燻製は、煙をあてるだけで美味しくなりそうなものですが、正しく調理をしなければ、美味しいものを作ることはおろか、食べられないものを作ってしまうことも。

燻製を作り始める前に、燻製の3つの調理法である熱燻・温燻・冷燻、それぞれの作り方や仕上がりの違いをおさえ、美味しい燻製を目指しましょう。

燻製の熱燻・温燻・冷燻とは?

熱燻・温燻・冷燻とは、燻製の調理法をさす言葉です。それぞれ、熱燻(ねっくん)・温燻(おんくん)・冷燻(れいくん)と読みます。

燻し方は、おおよそ漢字のイメージ通りです。

高温で燻すのが熱燻、温かい状態を保ちながら燻すのが温燻、冷たい状態で燻すのが冷燻と覚えておきましょう。
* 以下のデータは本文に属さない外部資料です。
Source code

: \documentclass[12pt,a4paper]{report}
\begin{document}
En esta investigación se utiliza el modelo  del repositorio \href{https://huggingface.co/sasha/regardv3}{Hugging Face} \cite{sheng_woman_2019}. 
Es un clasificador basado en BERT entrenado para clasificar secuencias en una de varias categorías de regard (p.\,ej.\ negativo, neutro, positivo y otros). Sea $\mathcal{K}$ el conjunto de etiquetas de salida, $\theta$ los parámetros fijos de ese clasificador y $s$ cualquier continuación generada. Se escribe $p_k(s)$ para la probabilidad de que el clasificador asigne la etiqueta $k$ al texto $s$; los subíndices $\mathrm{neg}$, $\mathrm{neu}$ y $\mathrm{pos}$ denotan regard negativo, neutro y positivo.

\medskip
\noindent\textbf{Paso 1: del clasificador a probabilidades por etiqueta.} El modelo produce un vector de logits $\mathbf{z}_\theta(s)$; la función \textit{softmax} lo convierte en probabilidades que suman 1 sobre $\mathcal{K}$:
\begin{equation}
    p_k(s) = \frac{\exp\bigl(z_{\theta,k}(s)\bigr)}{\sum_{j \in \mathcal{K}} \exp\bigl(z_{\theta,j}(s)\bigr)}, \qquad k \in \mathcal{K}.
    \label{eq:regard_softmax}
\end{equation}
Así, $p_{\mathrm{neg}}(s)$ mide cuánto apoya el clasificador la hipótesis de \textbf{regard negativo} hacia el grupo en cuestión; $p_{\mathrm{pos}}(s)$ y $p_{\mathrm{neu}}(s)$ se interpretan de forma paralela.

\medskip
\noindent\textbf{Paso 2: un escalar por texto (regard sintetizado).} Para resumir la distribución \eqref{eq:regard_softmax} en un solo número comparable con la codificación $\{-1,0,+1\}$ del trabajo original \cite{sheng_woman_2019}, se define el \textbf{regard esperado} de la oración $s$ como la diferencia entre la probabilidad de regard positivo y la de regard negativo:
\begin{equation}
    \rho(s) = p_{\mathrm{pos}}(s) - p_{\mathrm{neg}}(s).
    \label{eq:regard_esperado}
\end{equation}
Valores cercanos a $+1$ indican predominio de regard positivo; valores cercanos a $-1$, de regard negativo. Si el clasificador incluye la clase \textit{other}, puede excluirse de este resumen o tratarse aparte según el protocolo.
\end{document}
次項からは熱燻・温燻・冷燻、それぞれの違いについて詳しくご紹介します。

熱燻(ねっくん)とは?

美味しそうな燻製品

熱燻は、80℃〜140℃ほどの温度で、5分〜1時間ほど燻す燻製方法です。短時間で仕上がるので、初めての燻製作りに選ばれやすい燻製方法です。

熱燻の仕上がり

高温でさっと燻された食材は、水分が飛びすぎず、ジューシーな仕上がりになります。

短時間で燻しあげるため、食材の表面にのみ、煙の風味や香ばしさがまとわれるイメージです。

寿司ネタで人気な炙りサーモン・炙りしめ鯖や、焦がしキャラメルなどをイメージすれば、熱燻後の風味がイメージしやすいかもしれません。

熱燻で作った燻製品の保存期間

熱燻で作った燻製品は保存には不向きですので、当日〜翌日までには食べる、くらいに考えておいた方が無難です。

食品の保存期間は、水分量に比例するといっても過言ではありません。

熱燻の燻製品は、燻製前と水分量がほとんど変わらず多いままなので、「煙によって保存期間が伸びただろう」と油断せず、早めに食べ切りましょう。

温燻(おんくん)とは?

燻製中の画像

温燻は、30℃〜80℃ほどの中温で、1時間〜数時間ほど燻す燻製方法です。燻製といえば一般的に温燻をさす、といわれるほど、燻製業界ではメジャーな燻製方法です。

温燻の特徴・仕上がり

温燻は、中温でじっくりと燻す調理法です。

温燻中、食材の水分が適度に抜けていくため、噛めば噛むほど味が出るような仕上がりになります。

煙が食材の内部に到達するため、熱燻よりも風味に奥行きを感じることができるでしょう。

温燻で作った燻製品の保存期間

温燻で燻した燻製品は、数日〜1週間程度は楽しめます。時間をかけて燻すことで、食材の水分が抜け、保存期間は長くなるのです。

ただし、燻煙後も食材の水分量は半分近く残りますので、美味しそうなうちに食べ切ってしまうのがおすすめです。

冷燻(れいくん)とは?

スモークサーモン

冷燻は、食材が凍らない30℃以下の低温で、数時間〜数週間ほど燻す燻製方法です。一般的に、庫内を15℃〜30℃に保つのが目安とされています。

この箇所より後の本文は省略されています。